■ **WORK ORDER**
A word-for-word restatement of every record is required.

(Collected data entries)
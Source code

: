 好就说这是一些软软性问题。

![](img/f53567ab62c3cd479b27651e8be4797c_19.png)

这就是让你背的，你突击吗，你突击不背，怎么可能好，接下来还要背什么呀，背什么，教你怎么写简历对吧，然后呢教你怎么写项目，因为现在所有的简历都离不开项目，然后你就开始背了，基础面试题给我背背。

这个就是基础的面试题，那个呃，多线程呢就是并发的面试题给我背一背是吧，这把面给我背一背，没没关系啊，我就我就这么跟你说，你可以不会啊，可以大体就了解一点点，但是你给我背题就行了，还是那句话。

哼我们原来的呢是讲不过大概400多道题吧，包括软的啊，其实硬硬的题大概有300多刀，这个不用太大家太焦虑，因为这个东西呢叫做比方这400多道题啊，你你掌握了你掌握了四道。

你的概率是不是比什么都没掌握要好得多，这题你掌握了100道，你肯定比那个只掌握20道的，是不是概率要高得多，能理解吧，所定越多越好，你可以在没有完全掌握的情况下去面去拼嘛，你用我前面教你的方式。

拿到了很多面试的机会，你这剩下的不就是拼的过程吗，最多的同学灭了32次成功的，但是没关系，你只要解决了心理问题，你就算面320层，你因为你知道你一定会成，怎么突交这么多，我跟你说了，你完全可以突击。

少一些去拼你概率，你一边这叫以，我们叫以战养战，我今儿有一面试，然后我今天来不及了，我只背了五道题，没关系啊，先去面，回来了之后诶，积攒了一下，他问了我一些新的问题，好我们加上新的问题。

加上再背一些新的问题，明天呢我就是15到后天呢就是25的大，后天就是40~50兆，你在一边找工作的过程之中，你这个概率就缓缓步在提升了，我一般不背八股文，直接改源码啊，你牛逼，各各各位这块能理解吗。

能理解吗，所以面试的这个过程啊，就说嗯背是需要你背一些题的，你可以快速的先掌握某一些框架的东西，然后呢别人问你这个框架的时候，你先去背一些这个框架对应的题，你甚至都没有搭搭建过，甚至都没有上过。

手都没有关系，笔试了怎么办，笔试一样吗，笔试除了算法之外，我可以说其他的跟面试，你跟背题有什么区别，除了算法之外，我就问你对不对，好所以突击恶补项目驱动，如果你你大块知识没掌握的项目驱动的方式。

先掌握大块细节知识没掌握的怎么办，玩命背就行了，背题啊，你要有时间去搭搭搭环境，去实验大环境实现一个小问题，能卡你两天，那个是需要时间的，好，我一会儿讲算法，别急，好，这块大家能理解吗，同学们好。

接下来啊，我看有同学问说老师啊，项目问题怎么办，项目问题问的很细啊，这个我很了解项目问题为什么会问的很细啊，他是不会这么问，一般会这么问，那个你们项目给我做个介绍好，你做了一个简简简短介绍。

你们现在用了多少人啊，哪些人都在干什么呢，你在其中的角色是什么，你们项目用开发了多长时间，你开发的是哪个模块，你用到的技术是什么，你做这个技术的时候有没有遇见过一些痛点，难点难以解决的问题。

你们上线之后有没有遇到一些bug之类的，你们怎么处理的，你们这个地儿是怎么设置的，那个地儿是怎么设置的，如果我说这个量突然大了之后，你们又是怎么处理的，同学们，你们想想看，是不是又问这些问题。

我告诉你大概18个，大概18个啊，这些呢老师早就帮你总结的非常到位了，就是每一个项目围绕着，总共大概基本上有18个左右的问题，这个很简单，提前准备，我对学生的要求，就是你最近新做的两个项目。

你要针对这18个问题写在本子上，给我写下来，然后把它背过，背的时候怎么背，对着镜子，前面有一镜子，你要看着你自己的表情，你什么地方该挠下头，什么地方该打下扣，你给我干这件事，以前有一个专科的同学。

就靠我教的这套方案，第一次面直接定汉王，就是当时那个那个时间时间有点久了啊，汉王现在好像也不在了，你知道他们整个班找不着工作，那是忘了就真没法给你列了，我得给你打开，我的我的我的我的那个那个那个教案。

■ **RESULT OF THIS EXERCISE**
Source code

: 好就说这是一些软软性问题。

![](img/f53567ab62c3cd479b27651e8be4797c_19.png)

这就是让你背的，你突击吗，你突击不背，怎么可能好，接下来还要背什么呀，背什么，教你怎么写简历对吧，然后呢教你怎么写项目，因为现在所有的简历都离不开项目，然后你就开始背了，基础面试题给我背背。

这个就是基础的面试题，那个呃，多线程呢就是并发的面试题给我背一背是吧，这把面给我背一背，没没关系啊，我就我就这么跟你说，你可以不会啊，可以大体就了解一点点，但是你给我背题就行了，还是那句话。

哼我们原来的呢是讲不过大概400多道题吧，包括软的啊，其实硬硬的题大概有300多刀，这个不用太大家太焦虑，因为这个东西呢叫做比方这400多道题啊，你你掌握了你掌握了四道。

你的概率是不是比什么都没掌握要好得多，这题你掌握了100道，你肯定比那个只掌握20道的，是不是概率要高得多，能理解吧，所定越多越好，你可以在没有完全掌握的情况下去面去拼嘛，你用我前面教你的方式。

拿到了很多面试的机会，你这剩下的不就是拼的过程吗，最多的同学灭了32次成功的，但是没关系，你只要解决了心理问题，你就算面320层，你因为你知道你一定会成，怎么突交这么多，我跟你说了，你完全可以突击。

少一些去拼你概率，你一边这叫以，我们叫以战养战，我今儿有一面试，然后我今天来不及了，我只背了五道题，没关系啊，先去面，回来了之后诶，积攒了一下，他问了我一些新的问题，好我们加上新的问题。

加上再背一些新的问题，明天呢我就是15到后天呢就是25的大，后天就是40~50兆，你在一边找工作的过程之中，你这个概率就缓缓步在提升了，我一般不背八股文，直接改源码啊，你牛逼，各各各位这块能理解吗。

能理解吗，所以面试的这个过程啊，就说嗯背是需要你背一些题的，你可以快速的先掌握某一些框架的东西，然后呢别人问你这个框架的时候，你先去背一些这个框架对应的题，你甚至都没有搭搭建过，甚至都没有上过。

手都没有关系，笔试了怎么办，笔试一样吗，笔试除了算法之外，我可以说其他的跟面试，你跟背题有什么区别，除了算法之外，我就问你对不对，好所以突击恶补项目驱动，如果你你大块知识没掌握的项目驱动的方式。

先掌握大块细节知识没掌握的怎么办，玩命背就行了，背题啊，你要有时间去搭搭搭环境，去实验大环境实现一个小问题，能卡你两天，那个是需要时间的，好，我一会儿讲算法，别急，好，这块大家能理解吗，同学们好。

接下来啊，我看有同学问说老师啊，项目问题怎么办，项目问题问的很细啊，这个我很了解项目问题为什么会问的很细啊，他是不会这么问，一般会这么问，那个你们项目给我做个介绍好，你做了一个简简简短介绍。

你们现在用了多少人啊，哪些人都在干什么呢，你在其中的角色是什么，你们项目用开发了多长时间，你开发的是哪个模块，你用到的技术是什么，你做这个技术的时候有没有遇见过一些痛点，难点难以解决的问题。

你们上线之后有没有遇到一些bug之类的，你们怎么处理的，你们这个地儿是怎么设置的，那个地儿是怎么设置的，如果我说这个量突然大了之后，你们又是怎么处理的，同学们，你们想想看，是不是又问这些问题。

我告诉你大概18个，大概18个啊，这些呢老师早就帮你总结的非常到位了，就是每一个项目围绕着，总共大概基本上有18个左右的问题，这个很简单，提前准备，我对学生的要求，就是你最近新做的两个项目。

你要针对这18个问题写在本子上，给我写下来，然后把它背过，背的时候怎么背，对着镜子，前面有一镜子，你要看着你自己的表情，你什么地方该挠下头，什么地方该打下扣，你给我干这件事，以前有一个专科的同学。

就靠我教的这套方案，第一次面直接定汉王，就是当时那个那个时间时间有点久了啊，汉王现在好像也不在了，你知道他们整个班找不着工作，那是忘了就真没法给你列了，我得给你打开，我的我的我的我的那个那个那个教案。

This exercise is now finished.